Endless analysis in coming months will focus on the meanings of this election, and the interpretations will be as varied as the analysts' many biases. For there is something here for everyone. This was a cyclical referendum with the pendulum bound to swing back to Democrats. The president-elect represents a new, post-Clinton, beyond centrism, post-racial, new politics, internet-driven phenomenon. The nation is fed up with neoconservative imperialists, radical fundamentalists, and failed supply-siders. And so on.
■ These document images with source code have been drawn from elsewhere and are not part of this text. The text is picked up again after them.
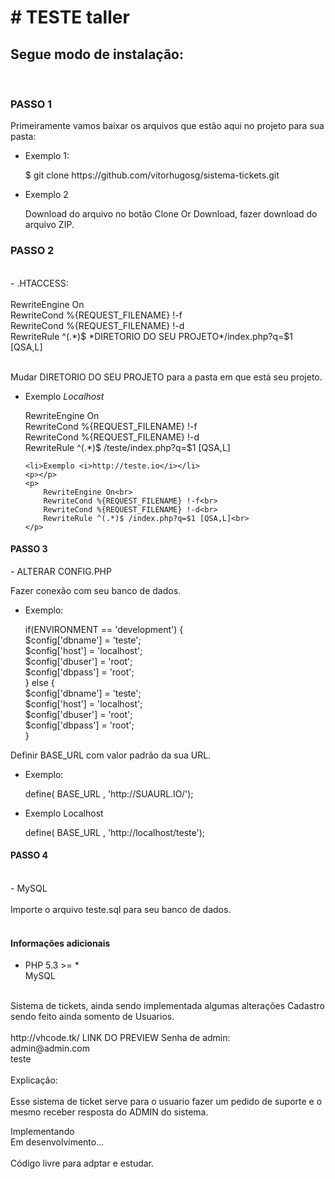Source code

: <h1># TESTE taller</h1>




<h2>Segue modo de instalação:</h2><br>
<h3>
	PASSO 1
</h3>


<p>
	Primeiramente vamos baixar os arquivos que estão aqui no projeto para sua pasta:
</p>

<ul>
	<li>Exemplo 1:</li>
	<p>
		$ git clone https://github.com/vitorhugosg/sistema-tickets.git
	</p>
	<li>Exemplo 2</li>
	<p>
		Download do arquivo no botão Clone Or Download, fazer download do arquivo ZIP.
	</p>
</ul>

<h3>PASSO 2</h3>
<br>
- .HTACCESS:<br>
<br>
RewriteEngine On<br>
RewriteCond %{REQUEST_FILENAME} !-f<br>
RewriteCond %{REQUEST_FILENAME} !-d<br>
RewriteRule ^(.*)$ *DIRETORIO DO SEU PROJETO*/index.php?q=$1 [QSA,L]<br>
<br>
<p>
	Mudar DIRETORIO DO SEU PROJETO para a pasta em que está seu projeto.
</p>

<ul>
	<li>
		Exemplo <i>Localhost</i>
	</li>
	<p>
		RewriteEngine On<br>
		RewriteCond %{REQUEST_FILENAME} !-f<br>
		RewriteCond %{REQUEST_FILENAME} !-d<br>
		RewriteRule ^(.*)$ /teste/index.php?q=$1 [QSA,L]<br>
	</p>

	<li>Exemplo <i>http://teste.io</i></li>
	<p></p>
	<p>
		RewriteEngine On<br>
		RewriteCond %{REQUEST_FILENAME} !-f<br>
		RewriteCond %{REQUEST_FILENAME} !-d<br>
		RewriteRule ^(.*)$ /index.php?q=$1 [QSA,L]<br>
	</p>
</ul>
<h4>PASSO 3</h4>
- ALTERAR CONFIG.PHP

<p>Fazer conexão com seu banco de dados. </p>

<ul>
	<li>Exemplo:</li>
	<p>
		if(ENVIRONMENT == 'development') {<br>
			$config['dbname'] = 'teste';<br>
			$config['host'] = 'localhost';<br>
			$config['dbuser'] = 'root';<br>
			$config['dbpass'] = 'root';<br>
		} else {<br>
			$config['dbname'] = 'teste';<br>
			$config['host'] = 'localhost';<br>
			$config['dbuser'] = 'root';<br>
			$config['dbpass'] = 'root';<br>
		}<br>
	</p>
</ul>

<p>Definir BASE_URL com valor padrão da sua URL.</p>

<ul>
	<li>Exemplo:</li>
	<p>
		define( BASE_URL , 'http://SUAURL.IO/');
	</p>
	<li>Exemplo Localhost</li>
	<p>
		define( BASE_URL , 'http://localhost/teste');
	</p>
</ul>

<h4>PASSO 4</h4>
<br>
- MySQL<br>
<br>
Importe o arquivo teste.sql para seu banco de dados.<br>
<br>

<h4>Informações adicionais</h4>

- PHP 5.3 >= *<br>
MySQL<br>

<br>
Sistema de tickets, ainda sendo implementada algumas alterações
Cadastro sendo feito ainda somento de Usuarios.<br>
<br>
http://vhcode.tk/
LINK DO PREVIEW
Senha de admin:<br>
admin@admin.com<br>
teste<br>
<br>
Explicação:<br>
<br>
Esse sistema de ticket serve para o usuario fazer um pedido de suporte e o mesmo receber resposta do ADMIN do sistema.<br>

Implementando 
<br>
Em desenvolvimento...<br>
<br>
Código livre para adptar e estudar.<br>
For those more interested in what happens next, where we go from here, the possibilities are intriguing. President-elect Obama can be a good president, one who reconstructs the best of 20th century economics, foreign policy, and security. Or he can be a great president, one who begins the process of the creating a new 21st century economy, new alliances abroad to address new realities, and new military structures to respond to transformed warfare.

Great presidents do not emerge from quiet times; they arise in times of chaos and crisis. Even those who enter office with modest aspirations in such times are often forced by circumstance to resort to a boldness not available to leaders in more conventional times. And if, as with Lincoln, Roosevelt, and very few others, they have a mandate, even one granted from the people out of desperation, they have the very rare chance for greatness and a place in history.

To aspire to a great transformational presidency, Barack Obama must combine with his own bold instincts policies and policy-makers who are imaginative, creatively experimental, and sufficiently confident in the sound judgment of the American people to keep us informed and involved and to engage us in the transformations that must occur. Barack Obama was elected for change, but as he himself repeatedly said, it is a question of "change for what."

The "what" is the process of governance. Moderation, pragmatism, and bipartisanship are necessary, but they do not represent a theory of governance. There have been five large governing ideas in American history: the Founders created a federated republic on an unprecedented scale; Jefferson believed in a transcontinental nation; Lincoln asserted national unity over state's rights; Roosevelt established a national community; and Truman confirmed that security was international in scope.

Barack Obama now has the opportunity to add a sixth great principle: to preserve the American promise we must transform our nation for a new and vastly different century.